### GOAL OF THE EXERCISE
The reply should contain all the data below, repeated exactly, and none of the images.

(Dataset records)
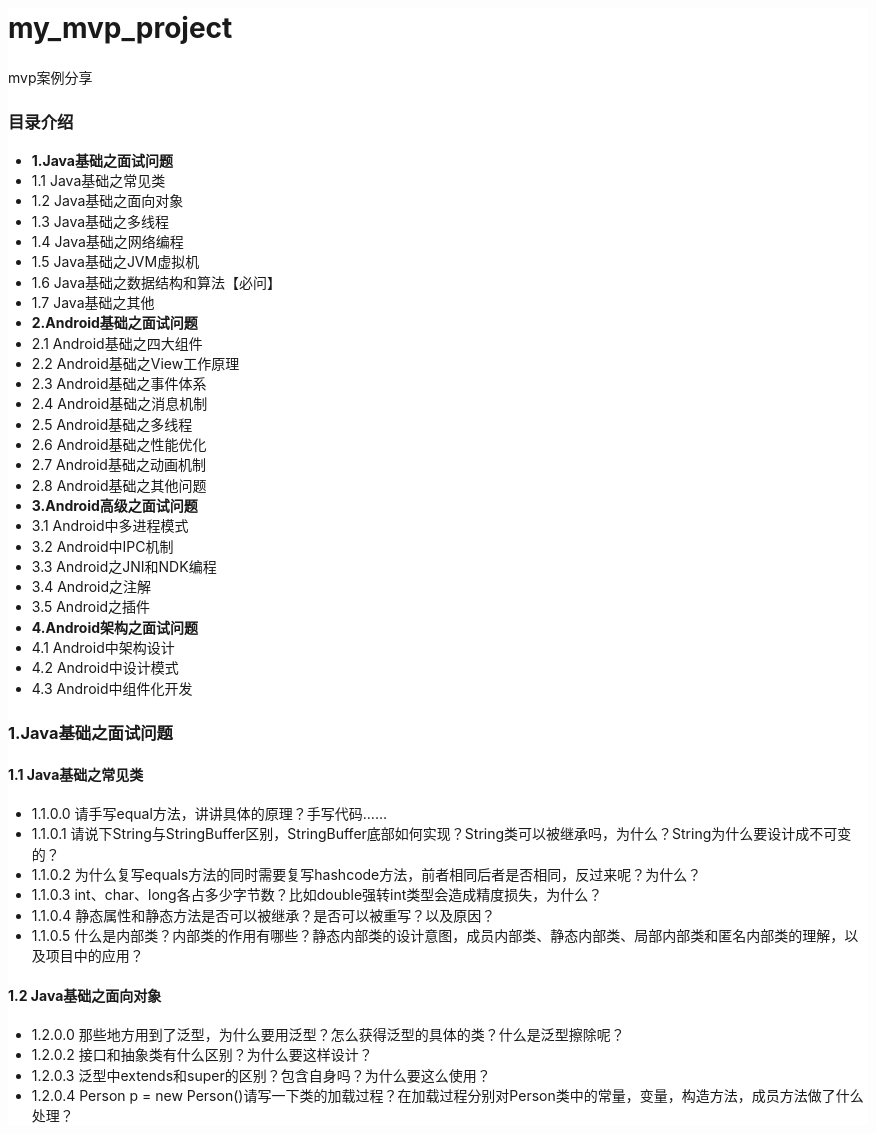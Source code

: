 # my_mvp_project
mvp案例分享
### 目录介绍
- **1.Java基础之面试问题**
- 1.1 Java基础之常见类
- 1.2 Java基础之面向对象
- 1.3 Java基础之多线程
- 1.4 Java基础之网络编程
- 1.5 Java基础之JVM虚拟机
- 1.6 Java基础之数据结构和算法【必问】
- 1.7 Java基础之其他
- **2.Android基础之面试问题**
- 2.1 Android基础之四大组件
- 2.2 Android基础之View工作原理
- 2.3 Android基础之事件体系
- 2.4 Android基础之消息机制
- 2.5 Android基础之多线程
- 2.6 Android基础之性能优化
- 2.7 Android基础之动画机制
- 2.8 Android基础之其他问题
- **3.Android高级之面试问题**
- 3.1 Android中多进程模式
- 3.2 Android中IPC机制
- 3.3 Android之JNI和NDK编程
- 3.4 Android之注解
- 3.5 Android之插件
- **4.Android架构之面试问题**
- 4.1 Android中架构设计
- 4.2 Android中设计模式
- 4.3 Android中组件化开发



### 1.Java基础之面试问题
#### 1.1 Java基础之常见类
- 1.1.0.0 请手写equal方法，讲讲具体的原理？手写代码……
- 1.1.0.1 请说下String与StringBuffer区别，StringBuffer底部如何实现？String类可以被继承吗，为什么？String为什么要设计成不可变的？
- 1.1.0.2 为什么复写equals方法的同时需要复写hashcode方法，前者相同后者是否相同，反过来呢？为什么？
- 1.1.0.3 int、char、long各占多少字节数？比如double强转int类型会造成精度损失，为什么？
- 1.1.0.4 静态属性和静态方法是否可以被继承？是否可以被重写？以及原因？
- 1.1.0.5 什么是内部类？内部类的作用有哪些？静态内部类的设计意图，成员内部类、静态内部类、局部内部类和匿名内部类的理解，以及项目中的应用？



#### 1.2 Java基础之面向对象
- 1.2.0.0 那些地方用到了泛型，为什么要用泛型？怎么获得泛型的具体的类？什么是泛型擦除呢？
- 1.2.0.2 接口和抽象类有什么区别？为什么要这样设计？
- 1.2.0.3 泛型中extends和super的区别？包含自身吗？为什么要这么使用？
- 1.2.0.4 Person p = new Person()请写一下类的加载过程？在加载过程分别对Person类中的常量，变量，构造方法，成员方法做了什么处理？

### SOLUTION FOR THIS TASK
Source code

: # my_mvp_project
mvp案例分享
### 目录介绍
- **1.Java基础之面试问题**
- 1.1 Java基础之常见类
- 1.2 Java基础之面向对象
- 1.3 Java基础之多线程
- 1.4 Java基础之网络编程
- 1.5 Java基础之JVM虚拟机
- 1.6 Java基础之数据结构和算法【必问】
- 1.7 Java基础之其他
- **2.Android基础之面试问题**
- 2.1 Android基础之四大组件
- 2.2 Android基础之View工作原理
- 2.3 Android基础之事件体系
- 2.4 Android基础之消息机制
- 2.5 Android基础之多线程
- 2.6 Android基础之性能优化
- 2.7 Android基础之动画机制
- 2.8 Android基础之其他问题
- **3.Android高级之面试问题**
- 3.1 Android中多进程模式
- 3.2 Android中IPC机制
- 3.3 Android之JNI和NDK编程
- 3.4 Android之注解
- 3.5 Android之插件
- **4.Android架构之面试问题**
- 4.1 Android中架构设计
- 4.2 Android中设计模式
- 4.3 Android中组件化开发



### 1.Java基础之面试问题
#### 1.1 Java基础之常见类
- 1.1.0.0 请手写equal方法，讲讲具体的原理？手写代码……
- 1.1.0.1 请说下String与StringBuffer区别，StringBuffer底部如何实现？String类可以被继承吗，为什么？String为什么要设计成不可变的？
- 1.1.0.2 为什么复写equals方法的同时需要复写hashcode方法，前者相同后者是否相同，反过来呢？为什么？
- 1.1.0.3 int、char、long各占多少字节数？比如double强转int类型会造成精度损失，为什么？
- 1.1.0.4 静态属性和静态方法是否可以被继承？是否可以被重写？以及原因？
- 1.1.0.5 什么是内部类？内部类的作用有哪些？静态内部类的设计意图，成员内部类、静态内部类、局部内部类和匿名内部类的理解，以及项目中的应用？



#### 1.2 Java基础之面向对象
- 1.2.0.0 那些地方用到了泛型，为什么要用泛型？怎么获得泛型的具体的类？什么是泛型擦除呢？
- 1.2.0.2 接口和抽象类有什么区别？为什么要这样设计？
- 1.2.0.3 泛型中extends和super的区别？包含自身吗？为什么要这么使用？
- 1.2.0.4 Person p = new Person()请写一下类的加载过程？在加载过程分别对Person类中的常量，变量，构造方法，成员方法做了什么处理？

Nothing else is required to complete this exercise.